On March 1 the Supreme Court ruled 5 to 4 that the Constitution forbids executing juvenile offenders. In putting to death people who were minors when they committed their crime, the majority noted, “The United States now stands alone in a world that has turned its face against the juvenile death penalty.” In a strongly worded dissent, Justice Antonin Scalia attacked the majority’s consideration of laws and practices outside the United States, saying that the consensus of “like-minded foreigners” had no bearing in understanding our own Constitution. One month later, in a speech to the American Society of International Law, Justice Ruth Bader Ginsburg responded that US courts should pay more attention, not less, to international norms. She added that “the notion that it is improper to look beyond the borders of the United States in grappling with hard questions has a certain kinship to the view that the US Constitution is a document essentially frozen in time as of the date of its ratification.”
The increasingly noisy debate on the High Court over the proper role of international standards of justice in our domestic law and policy reflects a broader development that is gaining momentum around the country: Human rights are coming home. Advocates are discovering how the fight for justice and freedom here can be waged through human rights, the international ethical and legal standards that the United States helped to create more than fifty-five years ago and that it is officially committed to respect and uphold. In so doing, this emerging human rights movement is forced to confront deliberate, longstanding and nonpartisan policies aimed at insuring that human rights are reserved for external use only.
Unlike many governments, the United States never underestimated the power of human rights. Led by Eleanor Roosevelt, this country played a critical role in the adoption, on December 10, 1948, of the Universal Declaration of Human Rights (UDHR), which for the first time bound all governments to a common standard of conduct. Ever since then the United States has invoked human rights standards, often aggressively if highly selectively, to criticize other governments.
Yet from the very beginning, leaders from both political parties sought to insure that the human rights the United States championed abroad could never be employed as instruments of change at home. One concern was the possibility that the Declaration’s recognition of economic and social rights–the right to a job, education, adequate food, shelter and healthcare–could be used to expose the large holes in the US social safety net. The driving fear, however, was the threat that human rights standards posed to the system of US racial apartheid. Even the treaty against genocide, adopted at about the same time as the Declaration, was blocked successfully by Southern politicians because of its potential use in the fight against lynching in the United States. As Professor Carol Anderson documents in her book Eyes Off the Prize, one of Eleanor Roosevelt’s less celebrated roles was to work against any enforcement powers for UN human rights bodies and thus assure Southern Democrats that racial segregation had nothing to fear from human rights.
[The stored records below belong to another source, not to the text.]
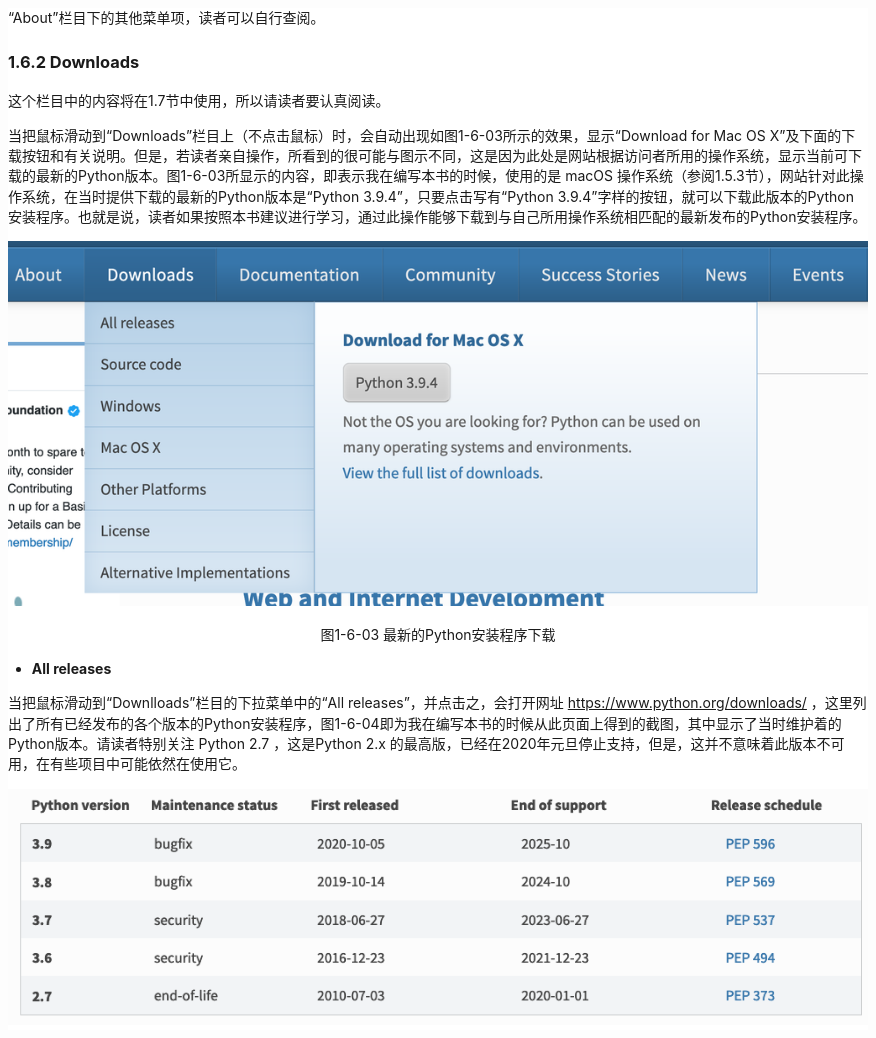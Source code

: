 “About”栏目下的其他菜单项，读者可以自行查阅。

### 1.6.2 Downloads

这个栏目中的内容将在1.7节中使用，所以请读者要认真阅读。

当把鼠标滑动到“Downloads”栏目上（不点击鼠标）时，会自动出现如图1-6-03所示的效果，显示“Download for Mac OS X”及下面的下载按钮和有关说明。但是，若读者亲自操作，所看到的很可能与图示不同，这是因为此处是网站根据访问者所用的操作系统，显示当前可下载的最新的Python版本。图1-6-03所显示的内容，即表示我在编写本书的时候，使用的是 macOS 操作系统（参阅1.5.3节），网站针对此操作系统，在当时提供下载的最新的Python版本是“Python 3.9.4”，只要点击写有“Python 3.9.4”字样的按钮，就可以下载此版本的Python安装程序。也就是说，读者如果按照本书建议进行学习，通过此操作能够下载到与自己所用操作系统相匹配的最新发布的Python安装程序。

![image-20210418194049507](./images/chapter1-6-03.png)

<center>图1-6-03 最新的Python安装程序下载</center>

- **All releases**

当把鼠标滑动到“Downlloads”栏目的下拉菜单中的“All releases”，并点击之，会打开网址 https://www.python.org/downloads/ ，这里列出了所有已经发布的各个版本的Python安装程序，图1-6-04即为我在编写本书的时候从此页面上得到的截图，其中显示了当时维护着的Python版本。请读者特别关注 Python 2.7 ，这是Python 2.x 的最高版，已经在2020年元旦停止支持，但是，这并不意味着此版本不可用，在有些项目中可能依然在使用它。

 ![image-20210419104720240](./images/chapter1-6-04.png)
Under a deal made by the Eisenhower Administration, the United States would for forty years refuse to ratify a single one of the human rights treaties it had helped to inspire. When some treaties, such as the Covenant on Civil and Political Rights, were finally ratified in the 1990s it was with the explicit condition that, absent specific legislation, these treaties could not be enforced in domestic courts. This policy of “US exceptionalism” effectively deterred civil rights and social justice organizations from taking advantage of the language, laws, methodologies, mechanisms, possible alliances and unifying vision offered by the international human rights framework and movement. American-based human rights organizations put most of their focus on every country except the United States, thus reinforcing the view that human rights were of relevance only to other countries.